» Task item:
The result should be every line in the data below that carries the string "scales".
______
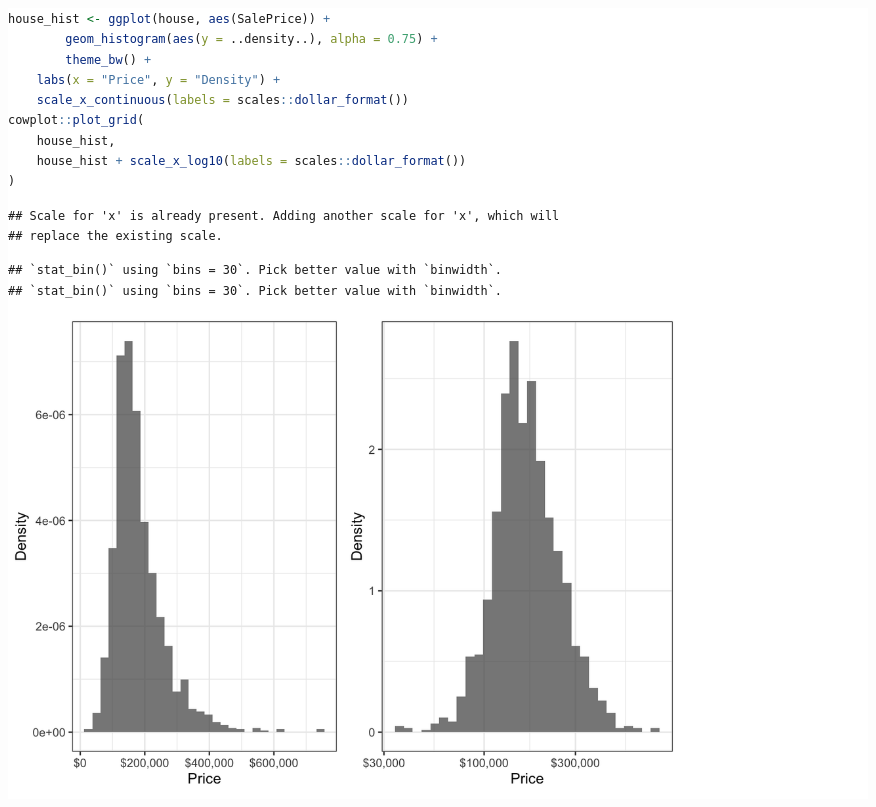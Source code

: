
 ```r
house_hist <- ggplot(house, aes(SalePrice)) + 
        geom_histogram(aes(y = ..density..), alpha = 0.75) +
        theme_bw() +
    labs(x = "Price", y = "Density") +
    scale_x_continuous(labels = scales::dollar_format())
cowplot::plot_grid(
    house_hist,
    house_hist + scale_x_log10(labels = scales::dollar_format())
)
```

```
## Scale for 'x' is already present. Adding another scale for 'x', which will
## replace the existing scale.
```

```
## `stat_bin()` using `bins = 30`. Pick better value with `binwidth`.
## `stat_bin()` using `bins = 30`. Pick better value with `binwidth`.
```

<img src="040-Parametric_families_files/figure-html/unnamed-chunk-10-1.png" width="672" />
______
» Finished task:
    scale_x_continuous(labels = scales::dollar_format())
    house_hist + scale_x_log10(labels = scales::dollar_format())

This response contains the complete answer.